Semarak Isra’ Mi’raj dan Rutinan Rabu Pahing: Gus Wahid Yusuf Kupas Rahasia 7 Kalimat Istiqamah Abu Laits As-Samarqandi
KEDAWUNG – Suasana khidmat dan penuh keberkahan menyelimuti Mushola Darussalam Rt 02 Rw 02 di Ranting Kedawung pada Selasa malam (30/12/2025). Ratusan jamaah hadir dalam agenda rutin Ngaji Malam Rabu Pahing yang kali ini diselenggarakan secara istimewa dalam rangka memperingati Isra’ Mi’raj Nabi Agung Muhammad SAW 1447 H.
Acara yang dipandu oleh Sahabat Maftuhah selaku MC ini berlangsung meriah namun tetap khusyuk. Kehadiran jamaah Ibu-ibu Muslimat yang luar biasa semangat serta Bapak-bapak yang selalu kompak menunjukkan kuatnya tali silaturahmi antarwarga Nahdliyin di wilayah Kedawung.
Sinergi Pengurus dan Kehangatan Umat
Keberlangsungan acara ini tidak lepas dari kerja keras dan kekompakan jajaran pengurus Mushola. Tampak hadir di barisan depan, Kiai Sujud Anwar selaku Imam Mushola memimpin doa dengan syahdu. Bpk Muklis selaku Ta’mir Mushola bersama Tefur Rosid (Sekretaris) dan Bpk Tuslim (Bendahara) memastikan seluruh rangkaian acara berjalan lancar.
Dukungan moral juga datang dari Bpk Slamet selaku Pembina dan Penasehat, serta Bpk Kusman Wijaya selaku Ketua Bidang Pembangunan. Sementara itu, koordinasi lapangan dan penggalangan dana dipimpin langsung oleh Bpk Heri yang sukses menggerakkan gotong royong warga hingga acara ini dapat terselenggara dengan semarak.

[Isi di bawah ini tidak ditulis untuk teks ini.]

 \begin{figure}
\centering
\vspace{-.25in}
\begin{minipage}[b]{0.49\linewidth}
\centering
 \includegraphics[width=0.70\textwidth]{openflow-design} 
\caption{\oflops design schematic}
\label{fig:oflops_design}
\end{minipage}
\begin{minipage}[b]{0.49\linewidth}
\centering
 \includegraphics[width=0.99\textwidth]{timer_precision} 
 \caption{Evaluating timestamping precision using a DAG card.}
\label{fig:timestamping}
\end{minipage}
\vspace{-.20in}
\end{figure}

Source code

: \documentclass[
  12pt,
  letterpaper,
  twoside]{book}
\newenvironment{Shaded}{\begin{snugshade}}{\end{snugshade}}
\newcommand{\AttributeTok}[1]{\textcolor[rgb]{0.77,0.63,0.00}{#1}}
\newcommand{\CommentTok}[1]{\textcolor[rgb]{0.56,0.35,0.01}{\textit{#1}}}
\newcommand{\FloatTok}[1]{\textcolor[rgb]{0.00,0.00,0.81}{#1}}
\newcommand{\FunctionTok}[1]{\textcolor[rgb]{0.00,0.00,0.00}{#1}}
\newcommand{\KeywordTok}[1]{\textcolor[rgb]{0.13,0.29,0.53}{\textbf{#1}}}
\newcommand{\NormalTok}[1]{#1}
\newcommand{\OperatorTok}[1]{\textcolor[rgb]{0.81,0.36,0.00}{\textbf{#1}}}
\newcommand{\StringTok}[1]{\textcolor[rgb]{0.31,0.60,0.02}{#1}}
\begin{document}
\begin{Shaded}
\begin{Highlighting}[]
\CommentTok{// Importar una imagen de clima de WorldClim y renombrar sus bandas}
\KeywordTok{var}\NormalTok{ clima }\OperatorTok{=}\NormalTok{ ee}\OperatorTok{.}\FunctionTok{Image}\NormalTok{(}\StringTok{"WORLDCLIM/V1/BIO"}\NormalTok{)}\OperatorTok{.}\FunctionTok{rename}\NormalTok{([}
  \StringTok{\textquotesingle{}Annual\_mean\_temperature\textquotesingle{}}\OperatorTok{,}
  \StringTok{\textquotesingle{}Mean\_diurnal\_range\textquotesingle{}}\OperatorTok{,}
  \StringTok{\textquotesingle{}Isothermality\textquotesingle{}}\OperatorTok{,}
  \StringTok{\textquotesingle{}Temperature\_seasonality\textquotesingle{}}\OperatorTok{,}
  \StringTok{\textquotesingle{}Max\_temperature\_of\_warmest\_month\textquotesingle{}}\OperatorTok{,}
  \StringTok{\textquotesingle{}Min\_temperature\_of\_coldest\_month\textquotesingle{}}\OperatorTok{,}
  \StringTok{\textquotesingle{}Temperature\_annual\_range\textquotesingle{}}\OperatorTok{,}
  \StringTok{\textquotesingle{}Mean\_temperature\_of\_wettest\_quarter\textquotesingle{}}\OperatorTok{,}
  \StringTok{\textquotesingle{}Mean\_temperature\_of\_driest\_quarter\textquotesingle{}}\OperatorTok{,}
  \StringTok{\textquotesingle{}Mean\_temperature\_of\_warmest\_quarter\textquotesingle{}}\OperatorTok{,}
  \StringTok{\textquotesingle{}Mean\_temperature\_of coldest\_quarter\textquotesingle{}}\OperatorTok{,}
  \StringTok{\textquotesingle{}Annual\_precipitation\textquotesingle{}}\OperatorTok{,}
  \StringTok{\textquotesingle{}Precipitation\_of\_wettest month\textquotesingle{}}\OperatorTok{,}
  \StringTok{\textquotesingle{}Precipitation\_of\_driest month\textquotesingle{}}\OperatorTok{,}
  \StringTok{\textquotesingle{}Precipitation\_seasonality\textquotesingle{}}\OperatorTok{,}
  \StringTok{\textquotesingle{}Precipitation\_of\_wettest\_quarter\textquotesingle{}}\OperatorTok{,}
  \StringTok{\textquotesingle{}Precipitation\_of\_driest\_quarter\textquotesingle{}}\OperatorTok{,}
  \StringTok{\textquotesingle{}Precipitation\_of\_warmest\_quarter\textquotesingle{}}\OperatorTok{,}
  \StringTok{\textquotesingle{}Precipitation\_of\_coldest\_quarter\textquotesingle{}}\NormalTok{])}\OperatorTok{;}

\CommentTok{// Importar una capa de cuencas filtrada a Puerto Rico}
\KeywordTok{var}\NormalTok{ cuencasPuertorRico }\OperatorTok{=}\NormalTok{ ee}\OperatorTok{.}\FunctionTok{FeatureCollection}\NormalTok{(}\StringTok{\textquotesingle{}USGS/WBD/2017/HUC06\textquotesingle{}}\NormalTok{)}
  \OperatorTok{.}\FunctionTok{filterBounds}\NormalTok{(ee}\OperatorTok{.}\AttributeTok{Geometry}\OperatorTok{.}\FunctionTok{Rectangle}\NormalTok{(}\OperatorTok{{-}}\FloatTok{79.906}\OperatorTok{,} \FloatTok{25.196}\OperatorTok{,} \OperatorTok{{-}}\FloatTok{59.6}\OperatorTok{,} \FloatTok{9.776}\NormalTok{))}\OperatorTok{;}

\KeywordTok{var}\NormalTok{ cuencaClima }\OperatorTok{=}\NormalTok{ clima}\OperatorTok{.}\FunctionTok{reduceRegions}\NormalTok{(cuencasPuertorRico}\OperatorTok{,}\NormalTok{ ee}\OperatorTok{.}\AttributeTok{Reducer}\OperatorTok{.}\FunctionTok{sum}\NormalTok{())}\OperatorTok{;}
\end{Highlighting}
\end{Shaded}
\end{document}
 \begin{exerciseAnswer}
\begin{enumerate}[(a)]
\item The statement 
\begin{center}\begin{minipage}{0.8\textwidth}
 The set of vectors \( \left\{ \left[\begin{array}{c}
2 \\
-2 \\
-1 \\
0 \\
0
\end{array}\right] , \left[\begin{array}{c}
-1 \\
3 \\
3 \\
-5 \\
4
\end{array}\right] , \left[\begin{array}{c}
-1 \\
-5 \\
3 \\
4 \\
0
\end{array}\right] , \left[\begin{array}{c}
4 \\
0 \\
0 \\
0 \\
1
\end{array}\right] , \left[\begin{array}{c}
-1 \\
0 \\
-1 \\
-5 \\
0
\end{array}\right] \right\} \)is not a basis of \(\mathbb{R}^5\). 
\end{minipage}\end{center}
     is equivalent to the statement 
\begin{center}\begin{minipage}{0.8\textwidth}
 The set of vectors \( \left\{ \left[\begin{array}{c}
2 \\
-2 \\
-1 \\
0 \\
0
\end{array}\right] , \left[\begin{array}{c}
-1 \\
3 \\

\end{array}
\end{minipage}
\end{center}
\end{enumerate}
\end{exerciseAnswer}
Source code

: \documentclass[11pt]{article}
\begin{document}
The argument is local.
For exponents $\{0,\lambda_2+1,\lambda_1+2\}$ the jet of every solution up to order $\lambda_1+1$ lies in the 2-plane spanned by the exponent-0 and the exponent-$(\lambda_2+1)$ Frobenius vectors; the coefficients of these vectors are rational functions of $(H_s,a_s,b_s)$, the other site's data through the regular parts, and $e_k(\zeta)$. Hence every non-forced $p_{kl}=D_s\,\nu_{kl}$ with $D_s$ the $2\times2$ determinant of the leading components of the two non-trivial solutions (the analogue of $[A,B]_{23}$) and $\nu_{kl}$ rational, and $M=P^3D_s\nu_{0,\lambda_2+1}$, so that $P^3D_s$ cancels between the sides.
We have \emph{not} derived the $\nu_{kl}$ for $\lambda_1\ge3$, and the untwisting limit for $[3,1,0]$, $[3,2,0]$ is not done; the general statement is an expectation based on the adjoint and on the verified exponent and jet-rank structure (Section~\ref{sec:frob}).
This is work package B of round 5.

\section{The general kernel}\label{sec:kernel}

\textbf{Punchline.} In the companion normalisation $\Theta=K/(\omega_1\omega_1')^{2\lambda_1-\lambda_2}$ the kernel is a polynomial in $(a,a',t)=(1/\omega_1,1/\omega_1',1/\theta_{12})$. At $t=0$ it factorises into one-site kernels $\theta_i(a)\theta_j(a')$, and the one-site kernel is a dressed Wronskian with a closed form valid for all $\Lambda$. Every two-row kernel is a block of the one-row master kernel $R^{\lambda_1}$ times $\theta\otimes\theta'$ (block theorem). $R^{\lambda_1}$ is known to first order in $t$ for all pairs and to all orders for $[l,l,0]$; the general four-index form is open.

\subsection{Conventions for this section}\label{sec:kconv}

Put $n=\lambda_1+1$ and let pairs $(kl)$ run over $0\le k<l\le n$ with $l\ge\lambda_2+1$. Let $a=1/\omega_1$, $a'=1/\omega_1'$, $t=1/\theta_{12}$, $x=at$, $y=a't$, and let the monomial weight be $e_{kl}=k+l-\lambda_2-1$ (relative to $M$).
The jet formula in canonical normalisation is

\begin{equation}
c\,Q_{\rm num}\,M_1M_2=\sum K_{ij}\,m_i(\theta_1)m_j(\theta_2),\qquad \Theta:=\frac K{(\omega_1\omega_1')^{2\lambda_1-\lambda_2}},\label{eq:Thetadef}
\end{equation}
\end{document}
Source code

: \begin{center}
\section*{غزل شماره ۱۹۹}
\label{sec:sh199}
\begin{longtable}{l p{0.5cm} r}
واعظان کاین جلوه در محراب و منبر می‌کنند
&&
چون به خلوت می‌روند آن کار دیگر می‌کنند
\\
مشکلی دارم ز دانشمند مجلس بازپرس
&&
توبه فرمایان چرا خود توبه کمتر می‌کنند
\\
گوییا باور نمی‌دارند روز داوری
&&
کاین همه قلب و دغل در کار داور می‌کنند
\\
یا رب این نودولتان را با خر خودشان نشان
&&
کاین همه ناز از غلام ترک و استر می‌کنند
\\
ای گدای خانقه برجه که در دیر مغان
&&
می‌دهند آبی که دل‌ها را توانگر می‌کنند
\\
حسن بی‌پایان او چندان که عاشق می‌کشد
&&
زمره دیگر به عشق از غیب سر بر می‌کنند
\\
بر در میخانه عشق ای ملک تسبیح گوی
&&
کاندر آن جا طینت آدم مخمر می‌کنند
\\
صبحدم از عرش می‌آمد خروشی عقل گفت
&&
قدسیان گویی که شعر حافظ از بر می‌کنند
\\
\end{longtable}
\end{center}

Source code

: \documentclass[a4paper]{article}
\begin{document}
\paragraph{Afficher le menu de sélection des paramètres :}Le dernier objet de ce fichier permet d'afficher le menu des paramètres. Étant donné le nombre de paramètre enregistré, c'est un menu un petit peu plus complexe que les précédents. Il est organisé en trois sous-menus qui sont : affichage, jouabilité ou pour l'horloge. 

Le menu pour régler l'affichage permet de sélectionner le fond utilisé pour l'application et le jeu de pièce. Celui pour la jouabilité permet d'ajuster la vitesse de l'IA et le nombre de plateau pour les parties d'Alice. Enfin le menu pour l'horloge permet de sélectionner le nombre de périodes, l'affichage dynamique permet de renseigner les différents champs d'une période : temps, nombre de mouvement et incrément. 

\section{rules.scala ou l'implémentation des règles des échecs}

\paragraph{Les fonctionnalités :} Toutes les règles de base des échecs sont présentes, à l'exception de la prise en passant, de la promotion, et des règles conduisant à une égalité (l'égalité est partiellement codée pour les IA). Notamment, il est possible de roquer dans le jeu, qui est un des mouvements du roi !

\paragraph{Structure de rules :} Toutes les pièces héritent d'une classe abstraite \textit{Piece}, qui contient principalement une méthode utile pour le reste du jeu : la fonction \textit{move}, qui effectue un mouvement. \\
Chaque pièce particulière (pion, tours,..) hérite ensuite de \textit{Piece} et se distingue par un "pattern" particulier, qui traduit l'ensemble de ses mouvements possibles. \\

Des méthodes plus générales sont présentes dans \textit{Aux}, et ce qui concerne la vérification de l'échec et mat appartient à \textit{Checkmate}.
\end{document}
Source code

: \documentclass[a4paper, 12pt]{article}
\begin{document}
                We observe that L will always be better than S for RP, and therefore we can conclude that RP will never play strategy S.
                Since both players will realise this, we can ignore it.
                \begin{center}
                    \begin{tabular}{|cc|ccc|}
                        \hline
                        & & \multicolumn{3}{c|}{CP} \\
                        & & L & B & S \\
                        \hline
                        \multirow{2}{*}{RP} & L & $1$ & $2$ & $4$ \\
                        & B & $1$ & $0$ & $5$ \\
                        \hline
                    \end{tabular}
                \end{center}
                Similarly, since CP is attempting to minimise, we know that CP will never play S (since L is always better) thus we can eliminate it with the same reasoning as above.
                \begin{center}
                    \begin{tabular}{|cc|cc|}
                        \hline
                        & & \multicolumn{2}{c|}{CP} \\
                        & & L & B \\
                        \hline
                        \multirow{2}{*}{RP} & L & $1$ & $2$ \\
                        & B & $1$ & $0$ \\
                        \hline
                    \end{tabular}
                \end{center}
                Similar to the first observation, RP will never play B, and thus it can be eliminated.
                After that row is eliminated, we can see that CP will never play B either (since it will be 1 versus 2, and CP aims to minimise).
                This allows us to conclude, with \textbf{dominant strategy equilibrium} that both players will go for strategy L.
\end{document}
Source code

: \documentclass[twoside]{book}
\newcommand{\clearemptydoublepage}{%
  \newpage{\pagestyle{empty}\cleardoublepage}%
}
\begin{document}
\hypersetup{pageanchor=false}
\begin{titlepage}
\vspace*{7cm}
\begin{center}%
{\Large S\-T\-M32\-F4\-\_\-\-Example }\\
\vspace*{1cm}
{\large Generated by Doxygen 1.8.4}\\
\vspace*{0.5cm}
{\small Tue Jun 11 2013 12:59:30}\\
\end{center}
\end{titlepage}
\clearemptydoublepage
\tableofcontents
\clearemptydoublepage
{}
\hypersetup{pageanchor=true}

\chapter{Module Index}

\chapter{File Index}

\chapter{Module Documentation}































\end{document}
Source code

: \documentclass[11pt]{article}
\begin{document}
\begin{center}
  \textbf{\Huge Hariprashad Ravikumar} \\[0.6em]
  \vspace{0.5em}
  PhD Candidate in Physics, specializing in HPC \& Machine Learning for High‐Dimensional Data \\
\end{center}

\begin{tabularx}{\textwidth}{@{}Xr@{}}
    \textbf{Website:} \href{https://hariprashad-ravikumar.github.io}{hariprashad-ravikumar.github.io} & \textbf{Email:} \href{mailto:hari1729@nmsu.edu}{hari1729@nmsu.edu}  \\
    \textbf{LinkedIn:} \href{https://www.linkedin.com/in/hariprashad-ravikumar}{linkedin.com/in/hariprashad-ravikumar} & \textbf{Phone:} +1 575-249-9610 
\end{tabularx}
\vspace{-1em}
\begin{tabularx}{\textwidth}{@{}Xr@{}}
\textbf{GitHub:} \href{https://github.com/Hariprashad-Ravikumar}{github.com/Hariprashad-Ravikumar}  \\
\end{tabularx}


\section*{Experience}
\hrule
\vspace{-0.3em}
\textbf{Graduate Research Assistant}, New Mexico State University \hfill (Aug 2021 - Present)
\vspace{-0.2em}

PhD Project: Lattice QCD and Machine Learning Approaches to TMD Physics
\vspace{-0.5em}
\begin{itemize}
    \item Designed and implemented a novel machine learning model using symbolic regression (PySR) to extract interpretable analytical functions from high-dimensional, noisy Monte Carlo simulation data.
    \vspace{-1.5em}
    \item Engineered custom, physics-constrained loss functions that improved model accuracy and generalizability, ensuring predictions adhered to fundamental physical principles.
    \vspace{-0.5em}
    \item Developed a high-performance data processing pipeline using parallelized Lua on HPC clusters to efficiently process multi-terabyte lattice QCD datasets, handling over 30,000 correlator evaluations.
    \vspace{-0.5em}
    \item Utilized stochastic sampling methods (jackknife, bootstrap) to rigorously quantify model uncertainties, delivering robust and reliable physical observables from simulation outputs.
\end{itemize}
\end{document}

Pesan Mendalam Gus Wahid Yusuf
Puncak acara adalah tausiyah yang disampaikan oleh Gus Wahid Yusuf dari Pekuncen-Kroya. Dalam uraiannya yang bernas dan mudah dicerna, beliau menyampaikan pentingnya meneladani perjalanan Isra’ Mi’raj Rasulullah SAW dengan memperbaiki kualitas ibadah harian.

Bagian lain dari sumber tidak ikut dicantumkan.